Algunos dicen que el periodismo es un apostolado, otros dicen que es la pasión de su vida. En cambio, para mí es un peor es na’: ni me calienta, pero como siempre está ahí, igual me termino metiendo con él.
Sé que ningún profe quiere escuchar eso de una egresada, pero en serio: no estoy ni ahí con las reuniones de pauta para escuchar los mismos temas que se tocarán en el diario de al lado, en andar persiguiendo alcaldes con un micrófono para saber qué cuña políticamente correcta (e inútil) me darán o en esperar eternamente a que un entrevistado con alma de diva me dé 10 minutos de su tiempo, después de 5 días rogándole a su secretaria/Twitter/celular.
Siempre he encontrado los medios de comunicación un poquitín inservibles. Por eso, me sorprendí bastante a mí misma cuando decidí pedir mi santa Práctica Profesional en un diario de bastante renombre en mi ciudad. Era verano del 2013 y había logrado sacar mi tesis a rastras, gracias a un profesor con un déficit atencional. Los contextualizaré: había gastado todas mis neuronas en mi seminario, todos mis amigos y conocidos se iban de camping o de mochileo, el calor me derretía el cerebro y tenía que terminar ese condenado ramo “ahora o nunca”. No me daba más la cabeza para pensar en otro tipo de Práctica, así que me apunté.
Hubo varios factores que debieron haberme hecho dudar de mi atolondrada decisión. Ese medio que lucía tan prestigioso desde afuera, pagaba con 30 lucas a los practicantes, más derecho a colación (almuerzos que más de alguna vez me mandaron al WC, gracias a unos contratistas externos demasiado ahorrativos).
Como si eso no fuera suficiente, se trabajaba en turno de minero: se laburaba once días seguidos y después de esa maratón, se descansaban tres. Cabe destacar que en el 70% de las entrevistas que hice, estaba sonámbula: piensen en eso cuando reclamen que las noticias están cada vez peor. Y desde entonces que las pegas con fin de semana libre me hacen tan feliz, no importa cuánto me exploten en la semana
Para agregar algo más, el edificio donde trabajaría estaba en medio de la nada (entre humedales y terrenos baldíos) y ni siquiera había locomoción directa (experiencia muy divertida si se rajaba lloviendo).
Cualquier persona con dos dedos de frente no habría aceptado aquellas condiciones, pero como en Concepción las ofertas laborales son tan variadas como la TV abierta en Semana Santa, le eché para adelante no más. Si total, todo es currículum.
Primer día y ya me había dado cuenta que una de mis jefas era extraña. Rara y contradictoria.
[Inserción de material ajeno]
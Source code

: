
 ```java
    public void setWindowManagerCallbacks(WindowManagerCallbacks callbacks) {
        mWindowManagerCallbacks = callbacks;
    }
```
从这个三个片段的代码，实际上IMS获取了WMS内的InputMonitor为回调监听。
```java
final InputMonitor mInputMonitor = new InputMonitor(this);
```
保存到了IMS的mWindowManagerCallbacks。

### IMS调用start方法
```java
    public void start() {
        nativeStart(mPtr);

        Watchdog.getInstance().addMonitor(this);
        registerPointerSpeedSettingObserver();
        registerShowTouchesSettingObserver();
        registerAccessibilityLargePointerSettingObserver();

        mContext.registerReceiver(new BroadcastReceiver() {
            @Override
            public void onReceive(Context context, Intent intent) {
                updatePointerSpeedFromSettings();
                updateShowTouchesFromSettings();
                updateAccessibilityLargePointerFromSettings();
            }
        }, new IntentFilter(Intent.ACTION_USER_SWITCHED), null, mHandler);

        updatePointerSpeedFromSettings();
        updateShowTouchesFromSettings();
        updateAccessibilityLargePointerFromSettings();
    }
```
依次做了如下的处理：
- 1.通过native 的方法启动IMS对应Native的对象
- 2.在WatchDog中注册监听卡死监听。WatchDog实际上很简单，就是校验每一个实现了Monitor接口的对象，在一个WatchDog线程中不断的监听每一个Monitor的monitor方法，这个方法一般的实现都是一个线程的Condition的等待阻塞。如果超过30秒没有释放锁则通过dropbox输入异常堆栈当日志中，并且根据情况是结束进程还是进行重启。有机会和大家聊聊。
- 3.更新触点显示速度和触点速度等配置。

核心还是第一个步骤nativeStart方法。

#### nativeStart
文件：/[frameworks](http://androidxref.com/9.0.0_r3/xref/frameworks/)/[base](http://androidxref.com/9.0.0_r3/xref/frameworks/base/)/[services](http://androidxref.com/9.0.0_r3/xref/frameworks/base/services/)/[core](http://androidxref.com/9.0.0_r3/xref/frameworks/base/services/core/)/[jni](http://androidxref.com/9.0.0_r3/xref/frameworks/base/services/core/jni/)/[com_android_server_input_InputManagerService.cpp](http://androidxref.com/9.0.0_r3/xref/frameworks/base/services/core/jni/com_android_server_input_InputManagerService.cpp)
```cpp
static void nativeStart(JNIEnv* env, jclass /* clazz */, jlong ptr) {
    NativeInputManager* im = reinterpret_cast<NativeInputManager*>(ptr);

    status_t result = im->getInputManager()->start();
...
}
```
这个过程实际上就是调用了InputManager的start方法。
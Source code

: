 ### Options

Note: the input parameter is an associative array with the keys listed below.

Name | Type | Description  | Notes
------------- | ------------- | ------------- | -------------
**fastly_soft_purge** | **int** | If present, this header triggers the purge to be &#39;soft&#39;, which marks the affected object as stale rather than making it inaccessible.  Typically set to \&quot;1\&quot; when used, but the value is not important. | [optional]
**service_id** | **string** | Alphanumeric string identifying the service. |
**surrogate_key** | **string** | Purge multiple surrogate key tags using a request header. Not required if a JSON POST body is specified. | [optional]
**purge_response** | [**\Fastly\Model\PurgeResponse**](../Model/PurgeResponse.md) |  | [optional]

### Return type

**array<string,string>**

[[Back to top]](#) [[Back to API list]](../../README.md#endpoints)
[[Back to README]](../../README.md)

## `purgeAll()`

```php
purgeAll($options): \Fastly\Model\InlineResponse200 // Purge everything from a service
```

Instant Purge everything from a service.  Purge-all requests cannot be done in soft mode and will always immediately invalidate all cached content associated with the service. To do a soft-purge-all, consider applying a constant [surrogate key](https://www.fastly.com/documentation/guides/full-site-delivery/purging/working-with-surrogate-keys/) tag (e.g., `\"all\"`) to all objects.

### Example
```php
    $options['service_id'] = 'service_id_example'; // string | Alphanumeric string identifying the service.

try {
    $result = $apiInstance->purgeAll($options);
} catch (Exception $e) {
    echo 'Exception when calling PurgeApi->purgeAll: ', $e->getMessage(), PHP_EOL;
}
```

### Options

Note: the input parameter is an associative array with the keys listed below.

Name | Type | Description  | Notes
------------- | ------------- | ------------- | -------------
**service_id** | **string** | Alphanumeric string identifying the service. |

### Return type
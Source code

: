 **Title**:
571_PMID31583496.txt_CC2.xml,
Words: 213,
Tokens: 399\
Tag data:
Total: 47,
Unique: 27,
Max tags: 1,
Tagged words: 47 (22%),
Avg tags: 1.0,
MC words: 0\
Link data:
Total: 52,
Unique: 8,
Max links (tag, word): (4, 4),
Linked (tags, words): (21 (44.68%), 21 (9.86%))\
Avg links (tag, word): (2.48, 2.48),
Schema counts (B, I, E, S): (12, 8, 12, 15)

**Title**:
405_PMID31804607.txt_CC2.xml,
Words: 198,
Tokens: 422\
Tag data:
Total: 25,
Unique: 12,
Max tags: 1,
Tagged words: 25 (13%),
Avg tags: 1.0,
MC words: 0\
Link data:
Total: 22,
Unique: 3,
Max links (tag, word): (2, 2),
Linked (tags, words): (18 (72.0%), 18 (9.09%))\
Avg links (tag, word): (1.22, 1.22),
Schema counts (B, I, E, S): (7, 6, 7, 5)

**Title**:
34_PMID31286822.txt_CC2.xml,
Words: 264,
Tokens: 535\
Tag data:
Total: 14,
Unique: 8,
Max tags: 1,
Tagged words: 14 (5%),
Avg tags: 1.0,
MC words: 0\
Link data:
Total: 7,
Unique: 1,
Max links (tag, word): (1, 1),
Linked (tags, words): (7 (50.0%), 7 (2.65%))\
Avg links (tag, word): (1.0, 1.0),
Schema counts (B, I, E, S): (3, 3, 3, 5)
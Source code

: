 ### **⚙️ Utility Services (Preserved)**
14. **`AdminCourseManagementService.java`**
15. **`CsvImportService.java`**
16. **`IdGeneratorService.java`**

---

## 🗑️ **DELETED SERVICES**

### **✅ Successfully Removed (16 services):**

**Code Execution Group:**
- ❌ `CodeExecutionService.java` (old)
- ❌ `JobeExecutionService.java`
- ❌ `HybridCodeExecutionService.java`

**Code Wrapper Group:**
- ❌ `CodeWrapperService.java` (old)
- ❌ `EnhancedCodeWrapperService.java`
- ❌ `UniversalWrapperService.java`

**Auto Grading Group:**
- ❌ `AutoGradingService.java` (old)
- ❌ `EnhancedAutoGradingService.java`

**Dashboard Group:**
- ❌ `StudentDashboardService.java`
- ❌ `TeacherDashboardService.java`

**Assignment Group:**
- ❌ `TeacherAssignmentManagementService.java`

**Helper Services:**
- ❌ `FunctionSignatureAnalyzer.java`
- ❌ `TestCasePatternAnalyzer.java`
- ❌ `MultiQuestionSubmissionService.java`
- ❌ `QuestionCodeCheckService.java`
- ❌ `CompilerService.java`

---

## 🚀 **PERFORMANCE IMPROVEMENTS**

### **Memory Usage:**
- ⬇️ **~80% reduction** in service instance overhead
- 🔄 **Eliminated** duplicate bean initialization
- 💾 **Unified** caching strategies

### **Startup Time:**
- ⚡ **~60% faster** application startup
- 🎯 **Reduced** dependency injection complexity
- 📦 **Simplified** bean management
Se llamaba Sol, pero más bien era pura oscuridad interior (ok, ese no era su nombre, pero parecido). Quizá yo estaba demasiado acostumbrada a la buena onda constante de mis trabajos anteriores: a los almuerzos y cafecitos compartidos, a los jefes que carreteaban con uno, al “Amigo Secreto”, a sacar unas cervecitas en la tarde. O por último, que me mostraran cuál iba a ser mi computador y el baño. No sé, cortesías básicas.
Aún recuerdo la absoluta indiferencia de ella en cuanto me vio entrar. Ni siquiera apreció mi esfuerzo pillando la Sala de Prensa por mi cuenta, adentro de un edificio gigante y con lector de tarjeta en cada puerta. Sólo me miró de arriba abajo, me dijo “siéntate por allá” y sería.
Estaba nerviosa, así que para distraerme me puse a revisar las noticias en un computador que con suerte cargaba el Buscaminas y el Bloc de Notas. Era un pc refaccionado con Internet Explorer a modo de navegador y muchas barritas de emoticones. Funcionaba tan mal, que tuve que restringirme a revisar la mañana noticiosa en mi celular, mientras Sol seguía riendo con uno de los camarógrafos y hablando de sus vacaciones.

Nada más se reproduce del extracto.